S’appuyant sur un large réseau de femmes dont elle est l’une
des représentantes, elle forme plus de 10 000 femmes aux techniques
d’empotage et leur propose 5 shillings (l’équivalent de
15 cents d’€) par jeune pousse. Le Green Belt Mouvement*, créé
en 1977, se développe très rapidement et dès le début
des années 80, plus de 3 000 femmes travaillent dans 600 « fermes
arboricoles » à planter plusieurs dizaines de milliers d'arbres.
Plus de 15 000 fermiers ainsi qu’un demi-million d’élèves
participent à l’émergence d’une « conscience
écologique nationale » dont Wangari se fait l’icône,
l’avocate mais aussi parfois la victime.
En 1997 par exemple, un projet immobilier soutenu par le président
de la république Daniel Arap Moi menace la forêt de Karura, à
quelques kilomètres de la capitale Nairobi. Wangari le dénonce,
et en compagnie de quelques activistes passionnés fait barrage aux
premiers ouvriers censés couper les arbres. Battue à coup de
barre de fer, elle passe quelques jours à l’hôpital avant
d’être jetée en prison.

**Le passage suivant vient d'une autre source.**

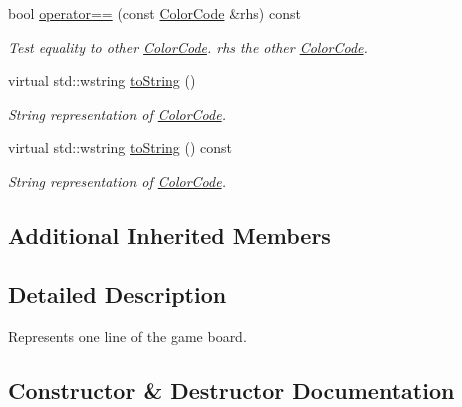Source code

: \begin{DoxyCompactItemize}
bool \hyperlink{classmastermind_1_1logic_1_1_color_code_a2bb0b3f30f7a353348a7b73da5b47e19}{operator==} (const \hyperlink{classmastermind_1_1logic_1_1_color_code}{Color\+Code} \&rhs) const
\begin{DoxyCompactList}\small\item\em Test equality to other \hyperlink{classmastermind_1_1logic_1_1_color_code}{Color\+Code}.  rhs the other \hyperlink{classmastermind_1_1logic_1_1_color_code}{Color\+Code}. \end{DoxyCompactList}\item 
virtual std\+::wstring \hyperlink{classmastermind_1_1logic_1_1_color_code_acba1d8df3a2a5b4907009c7d21cbd723}{to\+String} ()
\begin{DoxyCompactList}\small\item\em String representation of \hyperlink{classmastermind_1_1logic_1_1_color_code}{Color\+Code}. \end{DoxyCompactList}\item 
virtual std\+::wstring \hyperlink{classmastermind_1_1logic_1_1_color_code_a5d3903d505ecbd831d7e3776a0076c51}{to\+String} () const
\begin{DoxyCompactList}\small\item\em String representation of \hyperlink{classmastermind_1_1logic_1_1_color_code}{Color\+Code}. \end{DoxyCompactList}\end{DoxyCompactItemize}
\subsection*{Additional Inherited Members}


\subsection{Detailed Description}
Represents one line of the game board. 

\subsection{Constructor \& Destructor Documentation}
\hypertarget{classmastermind_1_1logic_1_1_color_code_abcbc2b11eac727d545b8a4dcec833054}{}\label{classmastermind_1_1logic_1_1_color_code_abcbc2b11eac727d545b8a4dcec833054}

Relâchée quelques
jours plus tard grâce à la pression exercée par Amnesty
International, sa première déclaration officielle sera «
je retourne à Karura pour planter des arbres, et s’ils veulent
détruire cette forêt, ce sera au-dessus de ma propre tombe ».
Jamais à court de combats à mener, Wangari est aussi mère
de 3 enfants et divorcée d’un mari député qui aurait
déclaré pendant les années 80 : « elle est trop
éduquée, trop forte, trop brillante et trop têtue ».
Son mouvement, désormais
décliné dans plus de 9 pays Africains, est salué par
de très nombreux prix internationaux et Wangari est en 2001 élue
par le Times Magazine une des « Héros pour la Planète
». Forte de cette renommée, elle éprouve le besoin
de passer de l’autre côté de la barrière et de s’engager
en politique pour « pouvoir durablement influencer les pratiques de
son pays ». Nommée vice-ministre de l’Environnement par
le nouveau président, elle est depuis un an et demi dans le vif du
sujet et au centre de toutes les problématiques écologique de
son pays.
Elle continue de planter des arbres, de sensibiliser la population à
la nécessité de conserver et investir dans le Capital Naturel
et expérimente actuellement des projets pilotes d'éco-tourisme
dans les parcs animaliers. Il est trop tôt pour tirer des conclusions
des ses premières actions de vice-ministre, mais ce dont nous pouvons
être sûr, c'est qu'elle apporte avec elle une touche de folie
et de déraison qui a depuis longtemps caractérisé sa
vie.
* Green Belt Mouvement : Le Mouvement pour une Ceinture Verte.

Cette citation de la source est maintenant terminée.